The problem with Musevenomics

Moses Khisa

What you need to know:

...government finds it to be good economics to subsidise companies and help rich individuals rake in hefty profits by not paying tax

A presidential address is supposed to be a very important event. In a country like Uganda where the President wields vast, somewhat unlimited powers, and trumps institutions, his word is consequential.

But in recent years, Ugandans have come to treat presidential addresses with disdain and cynicism. They either don’t tune in or do not pay enough attention to get the President’s message.

President Museveni addressed the nation last Sunday. The key issue is, and remains, the economic situation, especially the high fuel and food prices. After his address, on Facebook and Twitter many Ugandans wondered aloud what it was that the President had said.

Well, there was at least one critical message, one that is scarcely new in the school of thought we can call Musevenomics, but which is really parroted from the neoliberal thinking about unfettered markets.

Referencing the President’s speech, the Secretary to the Treasury who is also the Permanent Secretary of the Ministry of Finance, Mr Ramathan Ggoobi tweeted in praise of his boss for sticking to the principle that subsidies and tax cuts create economic distortions and are therefore plain bad economics. This is a false assertion to which I return shortly.

In his tweet, Mr Ggoobi alluded to the fact that they, perhaps meaning the Treasury and government economic technocrats writ large, will follow the President’s guidance. I found this rather astounding.

In a sense Mr Ggoobi was revealing that as the senior most economic technocrat, he goes with the President’s advice and word instead of him, as the person who knows economic issues better, advising the President on the right course of action in circumstances of economic crisis.

Museveni’s position that subsidies and cutting taxes on essential goods and services is bad economics derives from the neoliberal received wisdom which, ironically, Mr Ggoobi was very critical of when he preached ‘economics that work’ before he became Treasury secretary.

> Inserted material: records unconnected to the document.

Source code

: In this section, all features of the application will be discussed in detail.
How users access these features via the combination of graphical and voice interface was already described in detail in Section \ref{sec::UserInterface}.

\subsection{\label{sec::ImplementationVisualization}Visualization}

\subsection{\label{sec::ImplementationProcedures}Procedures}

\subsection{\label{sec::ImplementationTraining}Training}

A subsidy is basically a government intervention in the market to bring down prices and ease economic difficulties for consumers. It is a measure that helps make certain goods and services available and more affordable to the consumer.

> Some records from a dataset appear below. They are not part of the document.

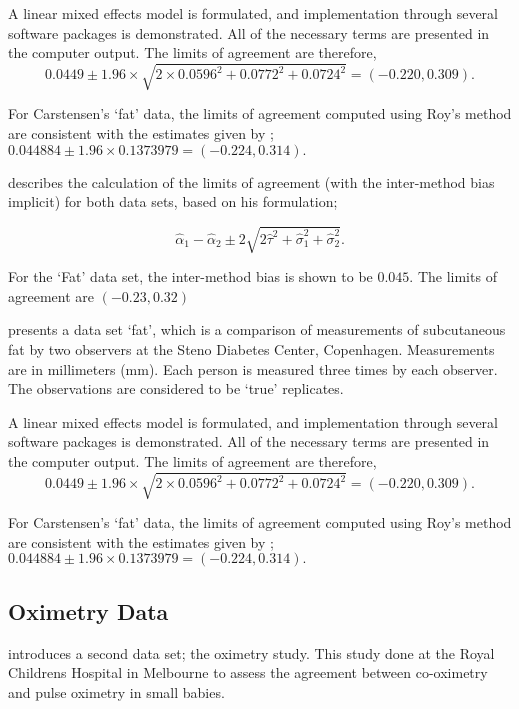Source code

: \documentclass[12pt, a4paper]{report}
\theoremstyle{plain}
\theoremstyle{definition}
\theoremstyle{remark}
\begin{document}
	A linear mixed effects model is formulated, and implementation through several software packages is demonstrated.
	All of the necessary terms are presented in the computer output. The limits of agreement are therefore,
	\begin{equation}
	0.0449  \pm 1.96 \times  \sqrt{2 \times 0.0596^2 + 0.0772^2 + 0.0724^2} = (-0.220,  0.309).
	\end{equation}
	
	For Carstensen's `fat' data, the limits of agreement computed using Roy's
	method are consistent with the estimates given by \citet{BXC2008}; $0.044884  \pm 1.96 \times  0.1373979 = (-0.224,  0.314).$	
	
		
	\citet{BXC2008} describes the calculation of the limits of agreement (with the inter-method bias implicit) for both data sets, based on his formulation;
	
	\[\hat{\alpha}_1 - \hat{\alpha}_2 \pm 2\sqrt{2\hat{\tau}^2 +\hat{\sigma}_1^2 +\hat{\sigma}_2^2 }.\]
	
	For the `Fat' data set, the inter-method bias is shown to be $0.045$. The limits of agreement are $(-0.23 , 0.32)$
	
	
	\citet{BXC2008} presents a data set `fat', which is a comparison of measurements of subcutaneous fat
	by two observers at the Steno Diabetes Center, Copenhagen. Measurements are in millimeters
	(mm). Each person is measured three times by each observer. The observations are considered to be `true' replicates.
	
	A linear mixed effects model is formulated, and implementation through several software packages is demonstrated.
	All of the necessary terms are presented in the computer output. The limits of agreement are therefore,
	\begin{equation}
	0.0449  \pm 1.96 \times  \sqrt{2 \times 0.0596^2 + 0.0772^2 + 0.0724^2} = (-0.220,  0.309).
	\end{equation}
	
	For Carstensen's `fat' data, the limits of agreement computed using Roy's
	method are consistent with the estimates given by \citet{BXC2008}; $0.044884  \pm 1.96 \times  0.1373979 = (-0.224,  0.314).$
	
	
	\subsection{Oximetry Data}
		\citet{BXC2008} introduces a second data set; the oximetry study. This study done at the Royal Childrens Hospital in
		Melbourne to assess the agreement between co-oximetry and pulse oximetry in small babies.
		
\end{document}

For example, the government can extend a tax credit to Madhvani Group such that the cost of a kilo of sugar is brought down and made cheaper and affordable to the consumer. In the face of mounting fuel pump prices, the government can reduce the tax on fuel to ameliorate the pain felt at the pump by consumers.

Reading from the neoliberal creed and rule book, Mr Museveni who in the past sung from the same hymn book with the late Tumusiime Mutebile, believes that such measures hurt the overall macroeconomic outlook. In fact he likes to insist that such interventions subsidise consumption rather than production and that they are not good economics for a poor country.

This argument has some sound basis but it is largely defective. Museveni is right to say that if you cut taxes in Uganda, you not only lose tax revenue but you also open up possible avenues for smuggling across the border since shrewd actors will cash in. Smuggling is a problem the state can tackle as part of national security and law enforcement. It cannot be a handy excuse for not undertaking an otherwise sensible economic measure.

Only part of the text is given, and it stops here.